_Exercise_
Please return each entry that follows exactly as written, and keep the pictures out.

_Data section_
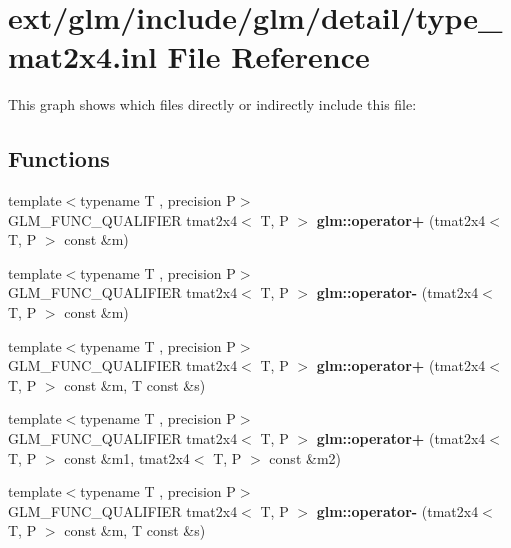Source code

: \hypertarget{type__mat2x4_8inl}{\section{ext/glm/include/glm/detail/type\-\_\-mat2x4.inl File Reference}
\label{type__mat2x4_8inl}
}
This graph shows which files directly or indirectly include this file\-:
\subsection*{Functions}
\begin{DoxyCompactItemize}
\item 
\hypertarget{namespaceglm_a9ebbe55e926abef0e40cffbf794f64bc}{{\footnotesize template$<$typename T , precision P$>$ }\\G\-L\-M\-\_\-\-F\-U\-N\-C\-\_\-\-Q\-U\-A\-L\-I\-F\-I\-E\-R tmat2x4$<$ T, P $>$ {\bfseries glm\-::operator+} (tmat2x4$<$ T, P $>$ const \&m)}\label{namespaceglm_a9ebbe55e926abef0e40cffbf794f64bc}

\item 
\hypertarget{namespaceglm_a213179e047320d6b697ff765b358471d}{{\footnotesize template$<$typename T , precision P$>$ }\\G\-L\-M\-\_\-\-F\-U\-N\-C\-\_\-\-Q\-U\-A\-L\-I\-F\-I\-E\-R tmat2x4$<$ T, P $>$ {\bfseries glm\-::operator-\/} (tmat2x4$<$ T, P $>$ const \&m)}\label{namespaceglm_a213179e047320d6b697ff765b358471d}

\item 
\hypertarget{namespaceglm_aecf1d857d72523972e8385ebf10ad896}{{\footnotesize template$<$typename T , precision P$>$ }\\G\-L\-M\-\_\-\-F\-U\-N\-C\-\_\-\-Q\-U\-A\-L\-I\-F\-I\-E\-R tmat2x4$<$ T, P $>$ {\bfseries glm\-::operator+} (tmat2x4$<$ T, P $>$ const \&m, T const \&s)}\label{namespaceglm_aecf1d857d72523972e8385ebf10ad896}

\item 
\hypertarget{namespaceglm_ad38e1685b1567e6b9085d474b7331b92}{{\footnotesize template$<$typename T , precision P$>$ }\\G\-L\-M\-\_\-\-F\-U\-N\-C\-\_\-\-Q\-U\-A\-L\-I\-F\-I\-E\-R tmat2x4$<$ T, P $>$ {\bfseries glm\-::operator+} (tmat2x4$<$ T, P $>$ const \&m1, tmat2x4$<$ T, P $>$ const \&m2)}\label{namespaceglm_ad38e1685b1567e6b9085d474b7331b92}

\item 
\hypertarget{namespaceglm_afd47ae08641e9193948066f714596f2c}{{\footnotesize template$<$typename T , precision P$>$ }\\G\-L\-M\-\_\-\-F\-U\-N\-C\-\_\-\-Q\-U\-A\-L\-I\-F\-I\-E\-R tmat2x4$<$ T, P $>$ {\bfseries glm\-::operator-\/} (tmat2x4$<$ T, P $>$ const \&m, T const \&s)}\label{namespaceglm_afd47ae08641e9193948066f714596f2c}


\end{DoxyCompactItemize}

_Output_
Source code

: \hypertarget{type__mat2x4_8inl}{\section{ext/glm/include/glm/detail/type\-\_\-mat2x4.inl File Reference}
\label{type__mat2x4_8inl}
}
This graph shows which files directly or indirectly include this file\-:
\subsection*{Functions}
\begin{DoxyCompactItemize}
\item 
\hypertarget{namespaceglm_a9ebbe55e926abef0e40cffbf794f64bc}{{\footnotesize template$<$typename T , precision P$>$ }\\G\-L\-M\-\_\-\-F\-U\-N\-C\-\_\-\-Q\-U\-A\-L\-I\-F\-I\-E\-R tmat2x4$<$ T, P $>$ {\bfseries glm\-::operator+} (tmat2x4$<$ T, P $>$ const \&m)}\label{namespaceglm_a9ebbe55e926abef0e40cffbf794f64bc}

\item 
\hypertarget{namespaceglm_a213179e047320d6b697ff765b358471d}{{\footnotesize template$<$typename T , precision P$>$ }\\G\-L\-M\-\_\-\-F\-U\-N\-C\-\_\-\-Q\-U\-A\-L\-I\-F\-I\-E\-R tmat2x4$<$ T, P $>$ {\bfseries glm\-::operator-\/} (tmat2x4$<$ T, P $>$ const \&m)}\label{namespaceglm_a213179e047320d6b697ff765b358471d}

\item 
\hypertarget{namespaceglm_aecf1d857d72523972e8385ebf10ad896}{{\footnotesize template$<$typename T , precision P$>$ }\\G\-L\-M\-\_\-\-F\-U\-N\-C\-\_\-\-Q\-U\-A\-L\-I\-F\-I\-E\-R tmat2x4$<$ T, P $>$ {\bfseries glm\-::operator+} (tmat2x4$<$ T, P $>$ const \&m, T const \&s)}\label{namespaceglm_aecf1d857d72523972e8385ebf10ad896}

\item 
\hypertarget{namespaceglm_ad38e1685b1567e6b9085d474b7331b92}{{\footnotesize template$<$typename T , precision P$>$ }\\G\-L\-M\-\_\-\-F\-U\-N\-C\-\_\-\-Q\-U\-A\-L\-I\-F\-I\-E\-R tmat2x4$<$ T, P $>$ {\bfseries glm\-::operator+} (tmat2x4$<$ T, P $>$ const \&m1, tmat2x4$<$ T, P $>$ const \&m2)}\label{namespaceglm_ad38e1685b1567e6b9085d474b7331b92}

\item 
\hypertarget{namespaceglm_afd47ae08641e9193948066f714596f2c}{{\footnotesize template$<$typename T , precision P$>$ }\\G\-L\-M\-\_\-\-F\-U\-N\-C\-\_\-\-Q\-U\-A\-L\-I\-F\-I\-E\-R tmat2x4$<$ T, P $>$ {\bfseries glm\-::operator-\/} (tmat2x4$<$ T, P $>$ const \&m, T const \&s)}\label{namespaceglm_afd47ae08641e9193948066f714596f2c}


\end{DoxyCompactItemize}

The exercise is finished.